Xie Long, Wisse Laura E M, Das Sandhitsu R, Wang Hongzhi, Wolk David A, Manjón Jose V, Yushkevich Paul A
Penn Image Computing and Science Laboratory (PICSL), Department of Radiology, University of Pennsylvania, Philadelphia, USA.
Department of Neurology, University of Pennsylvania, Philadelphia, USA.

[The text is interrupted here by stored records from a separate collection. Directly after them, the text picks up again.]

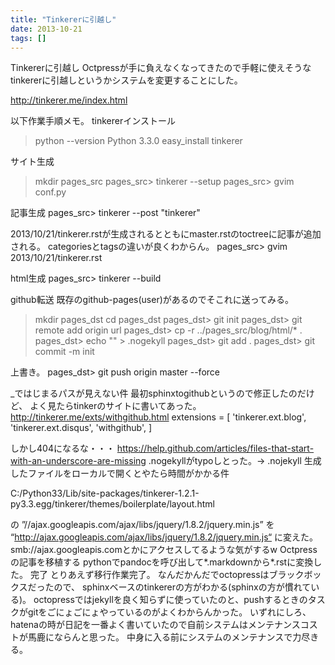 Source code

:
 ```yaml
---
title: "Tinkererに引越し"
date: 2013-10-21
tags: []
---
```


Tinkererに引越し
Octpressが手に負えなくなってきたので手軽に使えそうな
tinkererに引越しというかシステムを変更することにした。

http://tinkerer.me/index.html

以下作業手順メモ。
tinkererインストール
> python --version
Python 3.3.0
> easy_install tinkerer

サイト生成
> mkdir pages_src
pages_src> tinkerer --setup
pages_src> gvim conf.py

記事生成
pages_src> tinkerer --post "tinkerer"

2013/10/21/tinkerer.rstが生成されるとともにmaster.rstのtoctreeに記事が追加される。
categoriesとtagsの違いが良くわからん。
pages_src> gvim 2013/10/21/tinkerer.rst

html生成
pages_src> tinkerer --build

github転送
既存のgithub-pages(user)があるのでそこれに送ってみる。
> mkdir pages_dst
> cd pages_dst
pages_dst> git init
pages_dst> git remote add origin url
pages_dst> cp -r ../pages_src/blog/html/* .
pages_dst> echo "" > .nogekyll
pages_dst> git add .
pages_dst> git commit -m init

上書き。
pages_dst> git push origin master --force

_ではじまるパスが見えない件
最初sphinxtogithubというので修正したのだけど、
よく見たらtinkerのサイトに書いてあった。
http://tinkerer.me/exts/withgithub.html
extensions = [
'tinkerer.ext.blog', 'tinkerer.ext.disqus', 'withgithub',
]

しかし404になるな・・・
https://help.github.com/articles/files-that-start-with-an-underscore-are-missing
.nogekyllがtypoしとった。-> .nojekyll
生成したファイルをローカルで開くとやたら時間がかかる件

C:/Python33/Lib/site-packages/tinkerer-1.2.1-py3.3.egg/tinkerer/themes/boilerplate/layout.html

の
”//ajax.googleapis.com/ajax/libs/jquery/1.8.2/jquery.min.js” を
“http://ajax.googleapis.com/ajax/libs/jquery/1.8.2/jquery.min.js“
に変えた。
smb://ajax.googleapis.comとかにアクセスしてるような気がするw
Octpressの記事を移植する
pythonでpandocを呼び出して*.markdownから*.rstに変換した。
完了
とりあえず移行作業完了。
なんだかんだでoctopressはブラックボックスだったので、
sphinxベースのtinkererの方がわかる(sphinxの方が慣れている)。
octopressではjekyllを良く知らずに使っていたのと、pushするときのタスクがgitをごにょごにょやっているのがよくわからんかった。
いずれにしろ、hatenaの時が日記を一番よく書いていたので自前システムはメンテナンスコストが馬鹿にならんと思った。
中身に入る前にシステムのメンテナンスで力尽きる。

Med Image Comput Comput Assist Interv. 2016 Oct;9901:564-571. doi: 10.1007/978-3-319-46723-8_65. Epub 2016 Oct 2.
Quantification of medial temporal lobe (MTL) cortices, including entorhinal cortex (ERC) and perirhinal cortex (PRC), from MRI is desirable for studying the human memory system as well as in early diagnosis and monitoring of Alzheimer's disease. However, ERC and PRC are commonly over-segmented in T1-weighted (T1w) MRI because of the adjacent meninges that have similar intensity to gray matter in T1 contrast. This introduces errors in the quantification and could potentially confound imaging studies of ERC/PRC. In this paper, we propose to segment MTL cortices along with the adjacent meninges in T1w MRI using an established multi-atlas segmentation framework together with super-resolution technique. Experimental results comparing the proposed pipeline with existing pipelines support the notion that a large portion of meninges is segmented as gray matter by existing algorithms but not by our algorithm. Cross-validation experiments demonstrate promising segmentation accuracy. Further, agreement between the volume and thickness measures from the proposed pipeline and those from the manual segmentations increase dramatically as a result of accounting for the confound of meninges. Evaluated in the context of group discrimination between patients with amnestic mild cognitive impairment and normal controls, the proposed pipeline generates more biologically plausible results and improves the statistical power in discriminating groups in absolute terms comparing to other techniques using T1w MRI. Although the performance of the proposed pipeline is inferior to that using T2-weighted MRI, which is optimized to image MTL sub-structures, the proposed pipeline could still provide important utilities in analyzing many existing large datasets that only have T1w MRI available.
从磁共振成像(MRI)中对内侧颞叶(MTL)皮质进行定量分析,包括内嗅皮质(ERC)和嗅周皮质(PRC),对于研究人类记忆系统以及阿尔茨海默病的早期诊断和监测都很有必要。然而,在T1加权(T1w)MRI中,由于相邻脑膜在T1对比度下与灰质强度相似,ERC和PRC通常会被过度分割。这会在定量分析中引入误差,并可能混淆ERC/PRC的成像研究。在本文中,我们建议使用已建立的多图谱分割框架以及超分辨率技术,在T1w MRI中对MTL皮质及其相邻脑膜进行分割。将所提出的流程与现有流程进行比较的实验结果支持了这样一种观点,即现有算法会将大部分脑膜分割为灰质,而我们的算法不会。交叉验证实验证明了有前景的分割精度。此外,由于考虑了脑膜的混淆因素,所提出流程的体积和厚度测量值与手动分割测量值之间的一致性显著提高。在遗忘型轻度认知障碍患者与正常对照之间的组间区分背景下进行评估时,与使用T1w MRI的其他技术相比,所提出的流程产生了更符合生物学原理的结果,并在绝对意义上提高了区分组别的统计能力。尽管所提出流程的性能不如使用T2加权MRI的性能,后者经过优化以成像MTL子结构,但所提出的流程在分析许多仅具有T1w MRI的现有大型数据集中仍可提供重要的实用价值。